Brotherhood executive director Nic Frances had listened to the "extraordinarily moving" stories of young East Timorese people, still on bridging visas after a decade and uncertain of their futures.

He also knew of a close-ties visa that may enable them to stay in Australia, which can be obtained if applicants are 18 or over, independent, and have spent their formative years in Australia. It was also considered by lawyers their best shot at permanent residency.

The young East Timorese were eligible to apply for the visa, but there was a catch.

The $2000 application fee was too much for them .

"They were saying, 'we've been here 11 years. It's our home, it's all we know and now we're going to end up going back for some clerical mistake'," Father Frances said. "I rashly said 'this is ridiculous'."

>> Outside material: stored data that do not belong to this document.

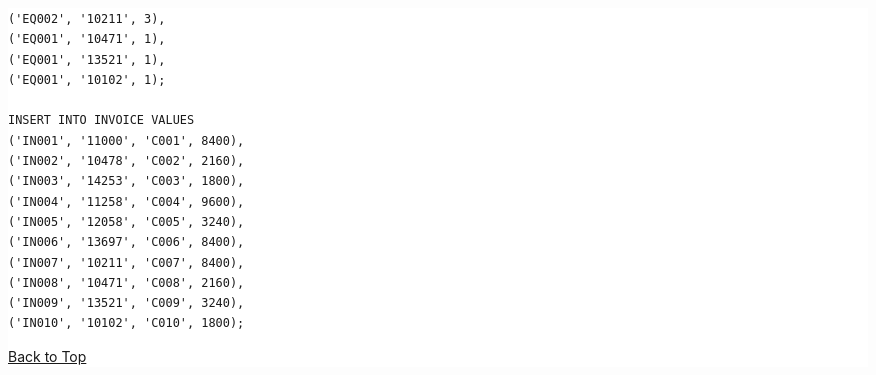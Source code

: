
 ```
('EQ002', '10211', 3),
('EQ001', '10471', 1),
('EQ001', '13521', 1),
('EQ001', '10102', 1);

INSERT INTO INVOICE VALUES
('IN001', '11000', 'C001', 8400),
('IN002', '10478', 'C002', 2160),
('IN003', '14253', 'C003', 1800),
('IN004', '11258', 'C004', 9600),
('IN005', '12058', 'C005', 3240),
('IN006', '13697', 'C006', 8400),
('IN007', '10211', 'C007', 8400),
('IN008', '10471', 'C008', 2160),
('IN009', '13521', 'C009', 3240),
('IN010', '10102', 'C010', 1800);
```

[Back to Top](#top)  
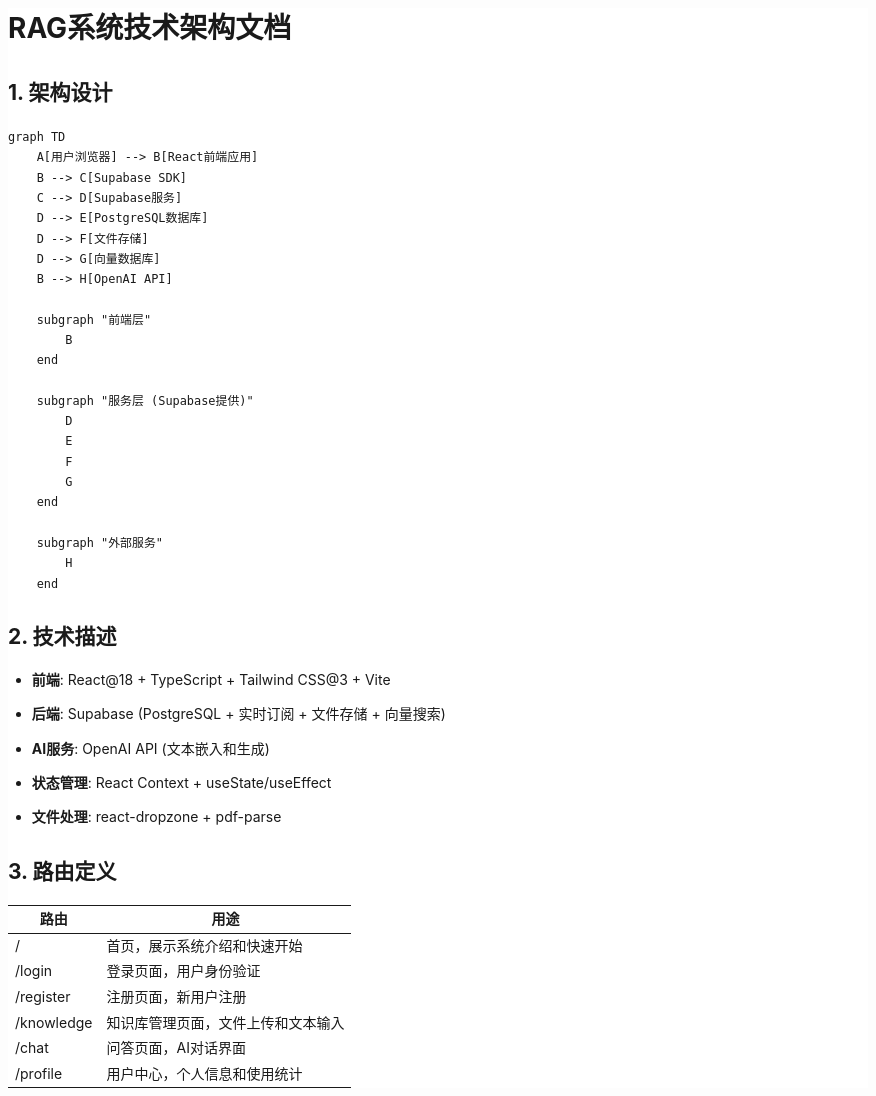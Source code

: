 # RAG系统技术架构文档

## 1. 架构设计

```mermaid
graph TD
    A[用户浏览器] --> B[React前端应用]
    B --> C[Supabase SDK]
    C --> D[Supabase服务]
    D --> E[PostgreSQL数据库]
    D --> F[文件存储]
    D --> G[向量数据库]
    B --> H[OpenAI API]

    subgraph "前端层"
        B
    end

    subgraph "服务层 (Supabase提供)"
        D
        E
        F
        G
    end

    subgraph "外部服务"
        H
    end
```

## 2. 技术描述

* **前端**: React\@18 + TypeScript + Tailwind CSS\@3 + Vite

* **后端**: Supabase (PostgreSQL + 实时订阅 + 文件存储 + 向量搜索)

* **AI服务**: OpenAI API (文本嵌入和生成)

* **状态管理**: React Context + useState/useEffect

* **文件处理**: react-dropzone + pdf-parse

## 3. 路由定义

| 路由         | 用途                |
| ---------- | ----------------- |
| /          | 首页，展示系统介绍和快速开始    |
| /login     | 登录页面，用户身份验证       |
| /register  | 注册页面，新用户注册        |
| /knowledge | 知识库管理页面，文件上传和文本输入 |
| /chat      | 问答页面，AI对话界面       |
| /profile   | 用户中心，个人信息和使用统计    |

Father Frances went to his local MP, Richard Wynne, who took the suggestion to Premier Steve Bracks that the state help with application costs.

The Premier agreed and last week the Government handed over $23,000 to help the Brotherhood pay for about 20 applicants to confirm Australia as their home.

It is estimated there may be about 30 or 40 more applicants. About a dozen have already been granted permanent residency through the close-ties visa.

Sitting outside the Sila cafe in Brunswick Street, one of Melbourne's first migrant cafes, Djono Djumanto, who was nine when he came to Australia after his family home was burnt down, talks of the counselling he has for flashbacks and anxiety over a possible return to East Timor.

"It worries me to go back and lots of Timorese kids have these things," he said.

"We can see on the TV, the street lights are not on and we're afraid if my sister goes on the street; anyone is capable of anything," he said.

Djono Djumanto wants to be a carpenter in Australia.

Father Frances says helping the applicants was also about giving something back.

"We have been saying thank you for being part of our schools, our life, our football teams or churches, whatever it is you're into - your car club" he said, motioning to Toto Djumanto.

"You should see his car, it's tremendous."